A new biography of U.K. Prime Minister David Cameron has caused a storm of media derision with its portrait of a world leader who deserves, according to one unnamed source, “an Olympic gold medal for chillaxing.” What is “chillaxing” for the head honcho of British politics? Well, according to Francis Elliot and James Hanning’s Cameron: Practically a Conservative, it boils down to an ability to entirely switch off on the weekends. When unwinding at his official country abode, Chequers, the PM enjoys dabbling in the vegetable patch, playing with the kids, watching “a crap film on telly,” hitting balls on the tennis court against a machine called “The Clegger”—named after his deputy PM and tennis partner Nick Clegg—having three or four glasses of wine with lunch and a long afternoon nap.

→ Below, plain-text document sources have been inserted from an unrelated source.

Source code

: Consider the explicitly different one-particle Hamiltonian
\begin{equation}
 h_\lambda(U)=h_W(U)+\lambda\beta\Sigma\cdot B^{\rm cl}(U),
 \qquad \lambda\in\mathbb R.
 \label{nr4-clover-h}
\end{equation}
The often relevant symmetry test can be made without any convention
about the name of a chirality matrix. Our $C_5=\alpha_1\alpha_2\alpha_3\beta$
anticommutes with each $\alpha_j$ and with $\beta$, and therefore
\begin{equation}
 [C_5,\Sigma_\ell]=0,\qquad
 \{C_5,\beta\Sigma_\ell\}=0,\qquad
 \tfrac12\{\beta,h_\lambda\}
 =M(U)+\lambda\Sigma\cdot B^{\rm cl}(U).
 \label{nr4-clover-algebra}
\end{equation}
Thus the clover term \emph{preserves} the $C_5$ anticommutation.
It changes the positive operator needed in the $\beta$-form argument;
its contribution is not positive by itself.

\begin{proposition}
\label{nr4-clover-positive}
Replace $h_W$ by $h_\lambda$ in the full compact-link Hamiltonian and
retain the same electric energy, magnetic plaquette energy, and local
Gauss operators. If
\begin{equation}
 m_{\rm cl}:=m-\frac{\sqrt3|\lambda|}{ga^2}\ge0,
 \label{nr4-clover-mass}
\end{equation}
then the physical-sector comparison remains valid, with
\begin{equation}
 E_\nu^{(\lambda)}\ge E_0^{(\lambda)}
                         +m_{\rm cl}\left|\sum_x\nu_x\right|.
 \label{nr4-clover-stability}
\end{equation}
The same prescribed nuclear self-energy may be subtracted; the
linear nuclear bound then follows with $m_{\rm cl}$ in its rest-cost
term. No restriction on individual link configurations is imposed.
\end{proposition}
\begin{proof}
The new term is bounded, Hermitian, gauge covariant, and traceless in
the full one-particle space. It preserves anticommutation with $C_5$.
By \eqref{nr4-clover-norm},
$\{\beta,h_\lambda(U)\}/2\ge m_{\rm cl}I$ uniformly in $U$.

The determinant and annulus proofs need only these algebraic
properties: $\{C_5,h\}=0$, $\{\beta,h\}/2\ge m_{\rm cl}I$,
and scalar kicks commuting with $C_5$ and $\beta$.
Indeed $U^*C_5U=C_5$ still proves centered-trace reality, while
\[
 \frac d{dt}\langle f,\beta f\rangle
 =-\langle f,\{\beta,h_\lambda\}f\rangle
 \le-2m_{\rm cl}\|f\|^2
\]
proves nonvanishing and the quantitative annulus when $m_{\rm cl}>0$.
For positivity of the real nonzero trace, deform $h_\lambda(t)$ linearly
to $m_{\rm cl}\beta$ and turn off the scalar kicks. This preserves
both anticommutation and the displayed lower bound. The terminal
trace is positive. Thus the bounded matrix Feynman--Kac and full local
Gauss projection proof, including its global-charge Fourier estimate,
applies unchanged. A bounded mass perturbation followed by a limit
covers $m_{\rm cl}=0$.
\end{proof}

The perception of Cameron as a relaxed and affable family man who relishes his leisure time is, in fact, one that was carefully cultivated and promoted from the moment he took over as leader of the opposition against the legendarily morose and workaholic Gordon Brown. Since then, Cameron has dutifully kept up the image. In addition to being photographed walking in the country with his family, a Baby Bjorn strapped to his chest, he has defended the practice of date nights with his wife, admitted his addiction to the app Angry Birds and is generally known for being a gregarious, even-tempered sort of bloke who, as we found out from his recent testimony at the Leveson inquiry on press standards, rather enjoys connecting with old friends—even, perhaps especially, rich and powerful ones who are members of the so-called “Chipping Norton” country set.
For a while the strategy worked—voters seemed to connect to Cameron on a human level, something Brown could never quite achieve. But as the PM himself surely knows by now, politics is a fickle game and the very quality that might help get a leader elected in the first place can just as quickly become his greatest political liability (think of Barack Obama’s legendary calm recast as aloofness or Stephen Harper’s control over cabinet translated into inflexibility). In Cameron’s case, his political weakness seems to be his ability, tasked with an extraordinary job, to simply relax and enjoy his life in an ordinary way.

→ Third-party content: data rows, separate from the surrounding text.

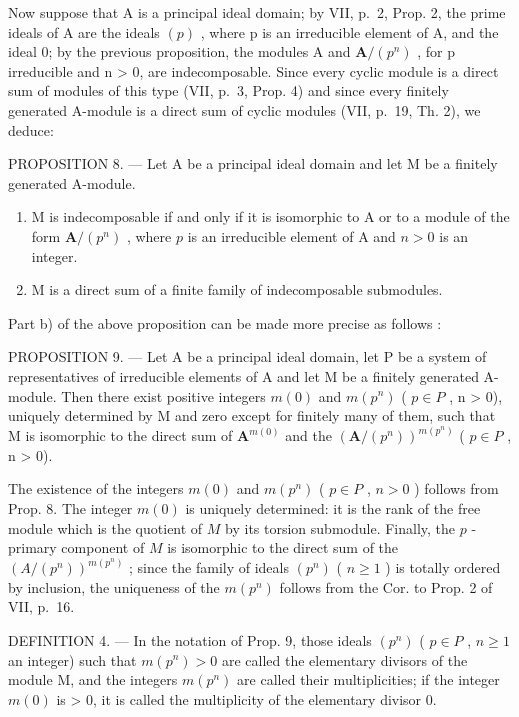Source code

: Now suppose that A is a principal ideal domain; by VII, p.~2, Prop. 2, the prime ideals of A are the ideals \((p)\) , where p is an irreducible element of A, and the ideal 0; by the previous proposition, the modules A and \(\mathbf{A}/(p^{n})\) , for p irreducible and n \textgreater{} 0, are indecomposable. Since every cyclic module is a direct sum of modules of this type (VII, p.~3, Prop. 4) and since every finitely generated A-module is a direct sum of cyclic modules (VII, p.~19, Th. 2), we deduce:

PROPOSITION 8. --- Let A be a principal ideal domain and let M be a finitely generated A-module.

\begin{enumerate}
\def\labelenumi{\alph{enumi})}
\item
  M is indecomposable if and only if it is isomorphic to A or to a module of the form \(\mathbf{A} / (p^n)\) , where \(p\) is an irreducible element of A and \(n > 0\) is an integer.
\item
  M is a direct sum of a finite family of indecomposable submodules.
\end{enumerate}

Part b) of the above proposition can be made more precise as follows :

PROPOSITION 9. --- Let A be a principal ideal domain, let P be a system of representatives of irreducible elements of A and let M be a finitely generated A-module. Then there exist positive integers \(m(0)\) and \(m(p^{n})\) ( \(p \in P\) , n \textgreater{} 0), uniquely determined by M and zero except for finitely many of them, such that M is isomorphic to the direct sum of \(\mathbf{A}^{m(0)}\) and the \((\mathbf{A}/(p^{n}))^{m(p^{n})}\) ( \(p \in P\) , n \textgreater{} 0).

The existence of the integers \(m(0)\) and \(m(p^n)\) ( \(p \in P\) , \(n > 0\) ) follows from Prop. 8. The integer \(m(0)\) is uniquely determined: it is the rank of the free module which is the quotient of \(M\) by its torsion submodule. Finally, the \(p\) -primary component of \(M\) is isomorphic to the direct sum of the \((A/(p^n))^{m(p^n)}\) ; since the family of ideals \((p^n)\) ( \(n \geqslant 1\) ) is totally ordered by inclusion, the uniqueness of the \(m(p^n)\) follows from the Cor. to Prop. 2 of VII, p.~16.

DEFINITION 4. --- In the notation of Prop. 9, those ideals \((p^{n})\) ( \(p \in P\) , \(n \geqslant 1\) an integer) such that \(m(p^{n}) > 0\) are called the elementary divisors of the module M, and the integers \(m(p^{n})\) are called their multiplicities; if the integer \(m(0)\) is \textgreater{} 0, it is called the multiplicity of the elementary divisor 0.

So while the British economy is in the grips of a double-dip recession, the eurozone spirals out of control, national health and education reform is in disarray and the country grapples with deep cuts to its civil service with little growth to show for it, David Cameron’s ability to “switch off” has taken on decidedly darker connotations. Is he overly relaxed about matters of state? Does he simply over-delegate? Does he lack real vision or is he completely out of touch with the troubles of regular working Britons? These are all the questions that critics of “Chillax Dave” have been asking, at top volume, in recent weeks.
Now that the die has been cast, the tabloids are of course having a field day. “A chillax too far!” declared the Daily Mail after it emerged last week that a distraught David and Samantha Cameron accidentally left their daughter Nancy, age 8, behind in a pub after driving back to Chequers from lunchtime drinks (apparently each car thought the other had her).

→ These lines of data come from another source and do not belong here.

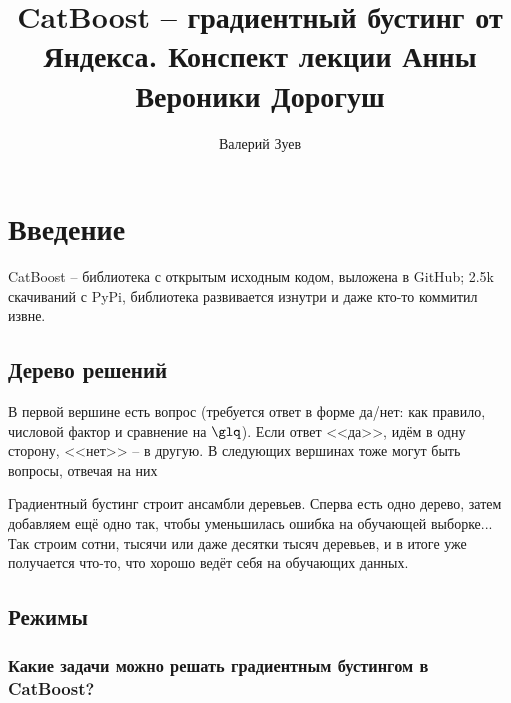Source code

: \documentclass[a4paper,12pt]{article}
\begin{document}
\title{CatBoost -- градиентный бустинг от Яндекса. Конспект лекции Анны Вероники Дорогуш}

\author{Валерий Зуев}

\maketitle

\section{Введение}

CatBoost -- библиотека с открытым исходным кодом, выложена в GitHub; 2.5k скачиваний с PyPi, библиотека развивается изнутри и даже кто-то коммитил извне.

\subsection{Дерево решений}
В первой вершине есть вопрос (требуется ответ в форме да/нет: как правило, числовой фактор и сравнение на $\glq$). Если ответ <<да>>, идём в одну сторону, <<нет>> -- в другую.
В следующих вершинах тоже могут быть вопросы, отвечая на них

Градиентный бустинг строит ансамбли деревьев.
Сперва есть одно дерево, затем добавляем ещё одно так, чтобы уменьшилась ошибка на обучающей выборке...
Так строим сотни, тысячи или даже десятки тысяч деревьев, и в итоге уже получается что-то, что хорошо ведёт себя на обучающих данных.

\subsection{Режимы}

\subsubsection{Какие задачи можно решать градиентным бустингом в CatBoost?}
\end{document}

While most voters can empathize with an absent-minded parental slip, Cameron’s cozy relationships with a tight network of dubious-yet-powerful friends is another matter. During his recent testimony at the Leveson inquiry he was left squirming as fawning text messages from the embattled News Corp. executive Rebekah Brooks, who faces trial for conspiracy to pervert the course of justice linked to the phone-hacking scandal later this year, were read aloud. “I’m so rooting for you tomorrow,” said one particularly cringe-worthy note. “Not just as a proud friend, but because professionally we’re definitely in this together! Speech of your life? Yes he Cam!” (The final sentence became the headline in Murdoch’s Sun newspaper the next day.) Another text from Brooks, much picked over by the press, made reference to the legendary charm of “OEs” (Old Etonians, which Cameron is himself) and looked forward to another “country supper” soon.
According to the most recent polls conducted this spring, Cameron’s approval ratings have dipped to their lowest levels ever, hovering around 32 per cent. It’s a bitter pill for a leader who has, previously, been able to count on his popularity to buoy his party’s fortunes in difficult economic times. But as Britain struggles to catapult itself out of an economic dead zone, Cameron’s time-wasting app of choice seems in poorer taste than ever. As one Labour backbencher recently complained to the press, “People across the country will be concerned that while Britain was heading for a recession made in Downing Street, David Cameron was concentrating on ‘chillaxing.’ The prime minister should be totally focused on a plan for jobs and growth rather than playing computer games on his iPad.”